Protein S-palmitoylation
S-palmitoylation is an important class of protein lipidation in which a 16-carbon fatty acid attached to Cys residue of the substrate protein. S-palmitoylation is catalyzed by Palmitoyl acyl transferase (PAT). Here, we are exploring the role of S-palmitoylation in diseases biology via multi-omics approach to develop effective therapeutic strategies.
Biosensing using SPIONs
We are working on development of a novel platform for rapid TB diagnosis, based on the superparamagnetic iron oxide nanoparticles (SPIONs) coupled with mycobacterium specific antibodies as a recognition element for detecting the Mycobacterium antigen with a fluorescence read out.
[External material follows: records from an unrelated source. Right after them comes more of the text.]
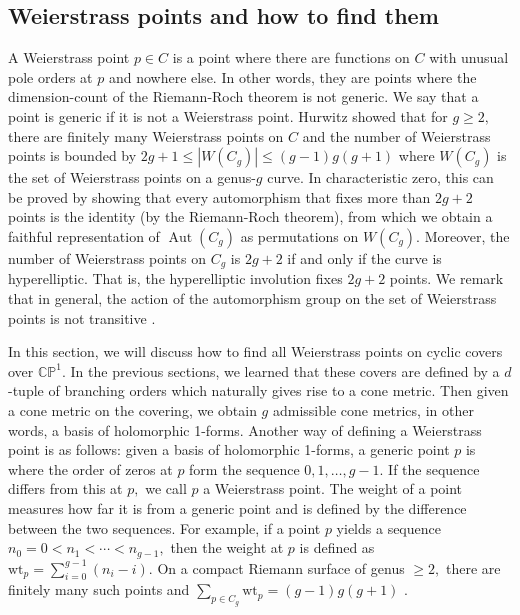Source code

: \documentclass[12pt,reqno]{amsart}
\DeclareMathOperator{\Aut}{Aut}
\newtheorem*{proposition}{Proposition}
\theoremstyle{definition}
\theoremstyle{remark}
\begin{document}
\subsection{Weierstrass points and how to find them}

A Weierstrass point $p \in C$ is a point where there are functions on $C$ with unusual pole orders at $p$ and nowhere else. In other words, they are points where the dimension-count of the Riemann-Roch theorem is not generic. We say that a point is generic if it is not a Weierstrass point. Hurwitz showed that for $g \geq 2,$ there are finitely many Weierstrass points on $C$ and the number of Weierstrass points is bounded by $2 g + 1 \leq |W(C_g)| \leq (g - 1) g (g + 1)$ where $W(C_g)$ is the set of Weierstrass points on a genus-$g$ curve. In characteristic zero, this can be proved by showing that every automorphism that fixes more than $2 g + 2$ points is the identity (by the Riemann-Roch theorem), from which we obtain a faithful representation of $\Aut(C_g)$ as permutations on $W(C_g)$. Moreover, the number of Weierstrass points on $C_g$ is $2 g + 2$ if and only if the curve is hyperelliptic. That is, the hyperelliptic involution fixes $2 g + 2$ points. We remark that in general, the action of the automorphism group on the set of Weierstrass points is not transitive \cite{sl}. 


In this section, we will discuss how to find all Weierstrass points on cyclic covers over $\mathbb{C}\mathbb{P}^1.$ In the previous sections, we learned that these covers are defined by a $d$-tuple of branching orders which naturally gives rise to a cone metric. Then given a cone metric on the covering, we obtain $g$ admissible cone metrics, in other words, a basis of holomorphic 1-forms. Another way of defining a Weierstrass point is as follows: given a basis of holomorphic 1-forms, a generic point $p$ is where the order of zeros at $p$ form the sequence $0, 1, \ldots , g - 1.$ If the sequence differs from this at $p,$ we call $p$ a Weierstrass point. The weight of a point measures how far it is from a generic point and is defined by the difference between the two sequences. For example, if a point $p$ yields a sequence $n_0 = 0 < n_1 < \cdots < n_{g-1},$ then the weight at $p$ is defined as $\textrm{wt}_p = \sum\limits_{i=0}^{g-1} (n_i - i).$ On a compact Riemann surface of genus $\geq 2,$ there are finitely many such points and $\sum\limits_{p \in C_g} \textrm{wt}_p = (g - 1) g (g + 1)$ \cite{fk}. 


\end{document}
Due to their unique magnetic and optical characteristics, such as high paramagnetism, low magnetic coercivity, and high Curie temperature, SPIONs show favorable characteristics compared to other types of magnetic nanocarriers. Magnetic properties of the SPIONs were also employed for the development of the contrast agents for the magnetic resonance imaging (MRI). Therefore, we are hopefull about developing a SPIONs based novel anti-tubercular MR contrast biosensor.